[XML-SIG] Handling large amouns of character data

Fredrik Lundh fredrik@pythonware.com
Tue, 9 Apr 2002 00:56:29 +0200


Jean-Francois wrote:

> Here is the problem, it seems that the parser inserts some sort of "newline"
> when lines are really long, which breaks a whole lot of things.

more likely, the parser calls char_data more than once without
calling the start tag or end tag handler.

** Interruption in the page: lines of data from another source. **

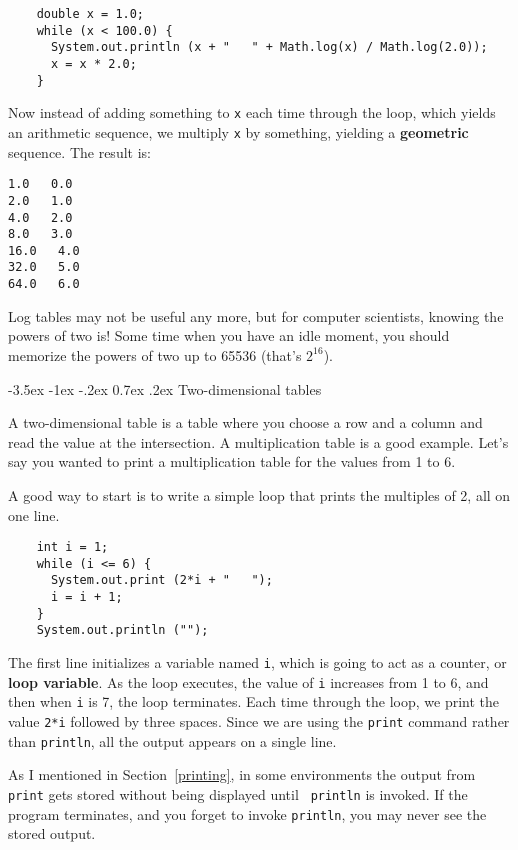 \documentclass{book}
\makeatletter
\renewcommand{\section}{\@startsection 
    {section} {1} {0mm}%
    {-3.5ex \@plus -1ex \@minus -.2ex}%
    {0.7ex \@plus.2ex}%
    {\normalfont\Large\bfseries}}
\makeatother
\begin{document}
\begin{verbatim}
    double x = 1.0;
    while (x < 100.0) {
      System.out.println (x + "   " + Math.log(x) / Math.log(2.0));
      x = x * 2.0;
    }
\end{verbatim}
%
Now instead of adding something to {\tt x} each time through
the loop, which yields an arithmetic sequence, we multiply
{\tt x} by something, yielding a {\bf geometric} sequence.
The result is:

\begin{verbatim}
1.0   0.0
2.0   1.0
4.0   2.0
8.0   3.0
16.0   4.0
32.0   5.0
64.0   6.0
\end{verbatim}
%
Log tables may not be useful any more, but for computer scientists,
knowing the powers of two is!  Some time when you have an idle
moment, you should memorize the powers of two up to 65536
(that's $2^{16}$).

\section{Two-dimensional tables}

A two-dimensional table is a table where you choose a row and
a column and read the value at the intersection.  A multiplication
table is a good example.  Let's say you wanted to print a
multiplication table for the values from 1 to 6.

A good way to start is to write a simple loop that prints
the multiples of 2, all on one line.

\begin{verbatim}
    int i = 1;
    while (i <= 6) {
      System.out.print (2*i + "   ");
      i = i + 1;
    }
    System.out.println ("");
\end{verbatim}
%
The first line initializes a variable named {\tt i}, which is
going to act as a counter, or {\bf loop variable}.  As the
loop executes, the value of {\tt i} increases from 1 to 6,
and then when {\tt i} is 7, the loop terminates.  Each
time through the loop, we print the value {\tt 2*i} followed
by three spaces.  Since we are using the {\tt print} command
rather than {\tt println}, all the output appears on a single
line.


As I mentioned in Section~\ref{printing}, in some environments the
output from {\tt print} gets stored without being displayed until {\tt
println} is invoked.  If the program terminates, and you forget to
invoke {\tt println}, you may never see the stored output.
\end{document}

> Here is my character data handler:
> 
>         def char_data(data):
>                 global nextchardata, xynodes
>                 if ( nextchardata == 'coordinates' ):
>                         print data
>                         data = strip(data)
>                         if ( data != '' ):
>                                 if ( xynodes == None ):
>                                         xynodes = data
>                                 else:
>                                         xynodes = xynodes+' '+data
>                                 nextchardata = None
> 
> if I do a "print data" RIGHT AFTER the "def" line, I see ALL the data dumped
> to screen, with "newlines" appearing after a given size "chunk" it seems.
> 
> I've tried to remove those using the "replace" function, but to no avail.
> I'm not even sure what they are ...

the print statement always prints a newline at the end of each line.

> Here's the kicker:
> 
> If I put that "print data" as the first line within the first "if" statement,
> boum, my data just got stripped, only the FIRST line of those now
> "multiline" data sets is now available!!! I didn't even do anything to it! 

of course you did: the last thing you do in your handler is to set
nextchardata to None, which causes the "coordinates" text to fail
on the next call.

try resetting nextchardata in the end-tag handler instead.

(a more robust approach is to use a list or character buffer to collect
string fragments in the character handler, reset that list in the start
tag handler, and process it in the end tag handler.)

</F>